WASHINGTON — President Donald Trump fired six National Security Council officials after an extraordinary meeting in the Oval Office with far-right activist Laura Loomer, who laid out a list of people she believed were disloyal to the president, according to a U.S. official with direct knowledge of the matter.
The six officials were among those vilified by Loomer during the meeting Wednesday, the official said. Loomer walked into the White House with a sheaf of papers, which amounted to a mass of opposition research attacking the character and loyalty of numerous NSC officials. She proceeded to excoriate them in front of Michael Waltz, the national security adviser, who was also in the meeting.

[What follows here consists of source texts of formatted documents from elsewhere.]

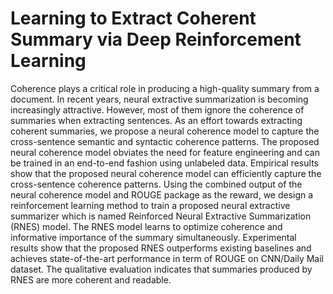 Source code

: # Learning to Extract Coherent Summary via Deep Reinforcement Learning

Coherence plays a critical role in producing a high-quality summary from a document. In recent years, neural extractive summarization is becoming increasingly attractive. However, most of them ignore the coherence of summaries when extracting sentences. As an effort towards extracting coherent summaries, we propose a neural coherence model to capture the cross-sentence semantic and syntactic coherence patterns. The proposed neural coherence model obviates the need for feature engineering and can be trained in an end-to-end fashion using unlabeled data. Empirical results show that the proposed neural coherence model can efficiently capture the cross-sentence coherence patterns. Using the combined output of the neural coherence model and ROUGE package as the reward, we design a reinforcement learning method to train a proposed neural extractive summarizer which is named Reinforced Neural Extractive Summarization (RNES) model. The RNES model learns to optimize coherence and informative importance of the summary simultaneously. Experimental results show that the proposed RNES outperforms existing baselines and achieves state-of-the-art performance in term of ROUGE on CNN/Daily Mail dataset. The qualitative evaluation indicates that summaries produced by RNES are more coherent and readable.
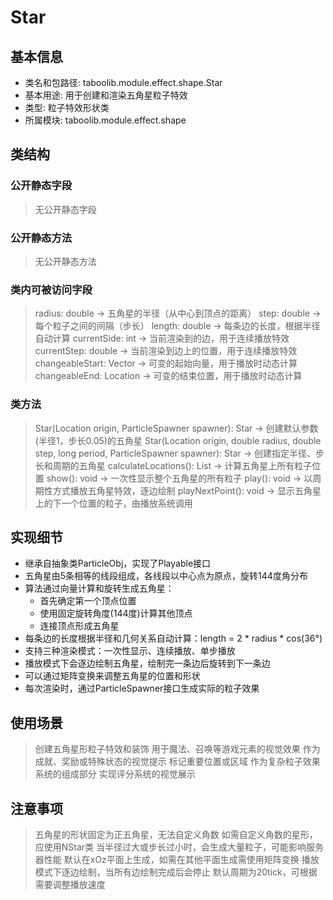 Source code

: # Star

## 基本信息
- 类名和包路径: taboolib.module.effect.shape.Star
- 基本用途: 用于创建和渲染五角星粒子特效
- 类型: 粒子特效形状类
- 所属模块: taboolib.module.effect.shape

## 类结构

### 公开静态字段
> 无公开静态字段

### 公开静态方法
> 无公开静态方法

### 类内可被访问字段
> radius: double -> 五角星的半径（从中心到顶点的距离）
> step: double -> 每个粒子之间的间隔（步长）
> length: double -> 每条边的长度，根据半径自动计算
> currentSide: int -> 当前渲染到的边，用于连续播放特效
> currentStep: double -> 当前渲染到边上的位置，用于连续播放特效
> changeableStart: Vector -> 可变的起始向量，用于播放时动态计算
> changeableEnd: Location -> 可变的结束位置，用于播放时动态计算

### 类方法
> Star(Location origin, ParticleSpawner spawner): Star -> 创建默认参数(半径1，步长0.05)的五角星
> Star(Location origin, double radius, double step, long period, ParticleSpawner spawner): Star -> 创建指定半径、步长和周期的五角星
> calculateLocations(): List<Location> -> 计算五角星上所有粒子位置
> show(): void -> 一次性显示整个五角星的所有粒子
> play(): void -> 以周期性方式播放五角星特效，逐边绘制
> playNextPoint(): void -> 显示五角星上的下一个位置的粒子，由播放系统调用

## 实现细节
- 继承自抽象类ParticleObj，实现了Playable接口
- 五角星由5条相等的线段组成，各线段以中心点为原点，旋转144度角分布
- 算法通过向量计算和旋转生成五角星：
  - 首先确定第一个顶点位置
  - 使用固定旋转角度(144度)计算其他顶点
  - 连接顶点形成五角星
- 每条边的长度根据半径和几何关系自动计算：length = 2 * radius * cos(36°)
- 支持三种渲染模式：一次性显示、连续播放、单步播放
- 播放模式下会逐边绘制五角星，绘制完一条边后旋转到下一条边
- 可以通过矩阵变换来调整五角星的位置和形状
- 每次渲染时，通过ParticleSpawner接口生成实际的粒子效果

## 使用场景
> 创建五角星形粒子特效和装饰
> 用于魔法、召唤等游戏元素的视觉效果
> 作为成就、奖励或特殊状态的视觉提示
> 标记重要位置或区域
> 作为复杂粒子效果系统的组成部分
> 实现评分系统的视觉展示

## 注意事项
> 五角星的形状固定为正五角星，无法自定义角数
> 如需自定义角数的星形，应使用NStar类
> 当半径过大或步长过小时，会生成大量粒子，可能影响服务器性能
> 默认在xOz平面上生成，如需在其他平面生成需使用矩阵变换
> 播放模式下逐边绘制，当所有边绘制完成后会停止
> 默认周期为20tick，可根据需要调整播放速度
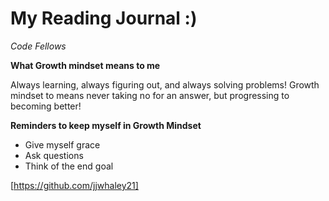 # My Reading Journal :) 
*Code Fellows*

**What Growth mindset means to me**

Always learning, always figuring out, and always solving problems! Growth mindset to means never taking no for an answer, but progressing to becoming better!

**Reminders to keep myself in Growth Mindset**

- Give myself grace
- Ask questions
- Think of the end goal

[https://github.com/jjwhaley21]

It was a remarkable spectacle: Loomer, a Sept. 11 conspiracy theorist who is viewed as extreme even by some of Trump’s far-right allies, apparently wielding more influence over the staff of the National Security Council than Waltz, who runs the agency.
Waltz was not among those who were fired; nor was one of Loomer’s top targets, the deputy national security adviser Alex Wong, the U.S. official said. Apart from the firings, several other officials who had been detailed to the council were reassigned back to their home agencies over the weekend, even before the White House meeting. The account of the White House meeting and the subsequent firings is based on interviews with eight people with knowledge of the events. They asked for anonymity to discuss confidential meetings and discussions.
Loomer has been part of a group effort by some Trump allies to disparage members of the president’s White House staff whom they consider too hawkish, too eager to commit U.S. troops around the world and fundamentally at odds with Trump’s “America First” foreign policy.
The agitators have used the phrase “neocon” — short for neoconservative — to describe many of those staff members working for Waltz.
The roughly 30-minute meeting with Loomer was also attended by Vice President JD Vance and other senior officials, including the chief of staff, Susie Wiles; the head of the personnel office, Sergio Gor; and Commerce Secretary Howard Lutnick.